[What you need to do] Return the data below exactly, but only from the line containing "5. 在 NertcUserWidget.cpp" through the line containing "请替换为云信控制台上您的应用对应的 AppKey。获取 AppKey的方法请参见[创建应用并获取", with both of those lines included.

(Dataset records Opens)

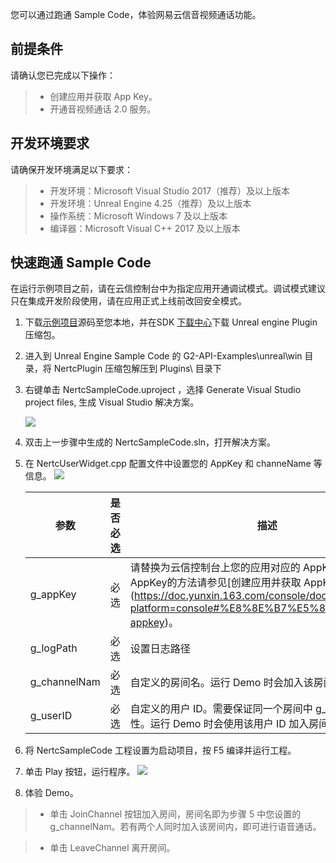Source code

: 您可以通过跑通 Sample Code，体验网易云信音视频通话功能。

## 前提条件
请确认您已完成以下操作：

>* 创建应用并获取 App Key。
>* 开通音视频通话 2.0 服务。

## 开发环境要求
请确保开发环境满足以下要求：

>* 开发环境：Microsoft Visual Studio 2017（推荐）及以上版本
>* 开发环境：Unreal Engine 4.25（推荐）及以上版本
>* 操作系统：Microsoft Windows 7 及以上版本
>* 编译器：Microsoft Visual C++ 2017 及以上版本

## 快速跑通 Sample Code
在运行示例项目之前，请在云信控制台中为指定应用开通调试模式。调试模式建议只在集成开发阶段使用，请在应用正式上线前改回安全模式。

1. 下载[示例项目](https://github.com/netease-im/G2-API-Examples)源码至您本地，并在SDK [下载中心](https://doc.yunxin.163.com/nertc/sdk-download?platform=UE)下载 Unreal engine Plugin 压缩包。

2. 进入到 Unreal Engine Sample Code 的 G2-API-Examples\unreal\win 目录，将 NertcPlugin 压缩包解压到 Plugins\ 目录下

3. 右键单击 NertcSampleCode.uproject ，选择 Generate Visual Studio project files, 生成 Visual Studio 解决方案。

    ![](https://yx-web-nosdn.netease.im/common/45f0c71b96872f6e452e7500a5b5f574/%E5%9B%BE%E7%89%871.png)
	
4. 双击上一步骤中生成的 NertcSampleCode.sln，打开解决方案。

5. 在 NertcUserWidget.cpp 配置文件中设置您的 AppKey 和 channeName 等信息。
  ![](https://yx-web-nosdn.netease.im/common/514d0000e4e5587d74cad332f4f084db/%E5%9B%BE%E7%89%872.png)

   | 参数 | 是否必选 | 描述|
   | ------- | ------- |-----|
   |g_appKey |  必选   | 请替换为云信控制台上您的应用对应的 AppKey。获取 AppKey的方法请参见[创建应用并获取 AppKey]   (https://doc.yunxin.163.com/console/docs/TIzMDE4NTA?platform=console#%E8%8E%B7%E5%8F%96-appkey)。    |
   |g_logPath|必选|设置日志路径|
   |g_channelNam|必选|自定义的房间名。运行 Demo 时会加入该房间。|
   |g_userID|必选|自定义的用户 ID。需要保证同一个房间中 g_userID 的唯一性。运行 Demo 时会使用该用户 ID 加入房间。|


6. 将 NertcSampleCode 工程设置为启动项目，按 F5 编译并运行工程。

7. 单击 Play 按钮，运行程序。
  ![](https://yx-web-nosdn.netease.im/common/dff0716bfce56deaef9c07cbf56eedf2/%E5%9B%BE%E7%89%873.png)
  
8. 体验 Demo。

>* 单击 JoinChannel 按钮加入房间，房间名即为步骤 5 中您设置的 g_channelNam。若有两个人同时加入该房间内，即可进行语音通话。

>* 单击 LeaveChannel 离开房间。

(Dataset records Closes)

[Task response]
5. 在 NertcUserWidget.cpp 配置文件中设置您的 AppKey 和 channeName 等信息。
  ![](https://yx-web-nosdn.netease.im/common/514d0000e4e5587d74cad332f4f084db/%E5%9B%BE%E7%89%872.png)

   | 参数 | 是否必选 | 描述|
   | ------- | ------- |-----|
   |g_appKey |  必选   | 请替换为云信控制台上您的应用对应的 AppKey。获取 AppKey的方法请参见[创建应用并获取 AppKey]   (https://doc.yunxin.163.com/console/docs/TIzMDE4NTA?platform=console#%E8%8E%B7%E5%8F%96-appkey)。    |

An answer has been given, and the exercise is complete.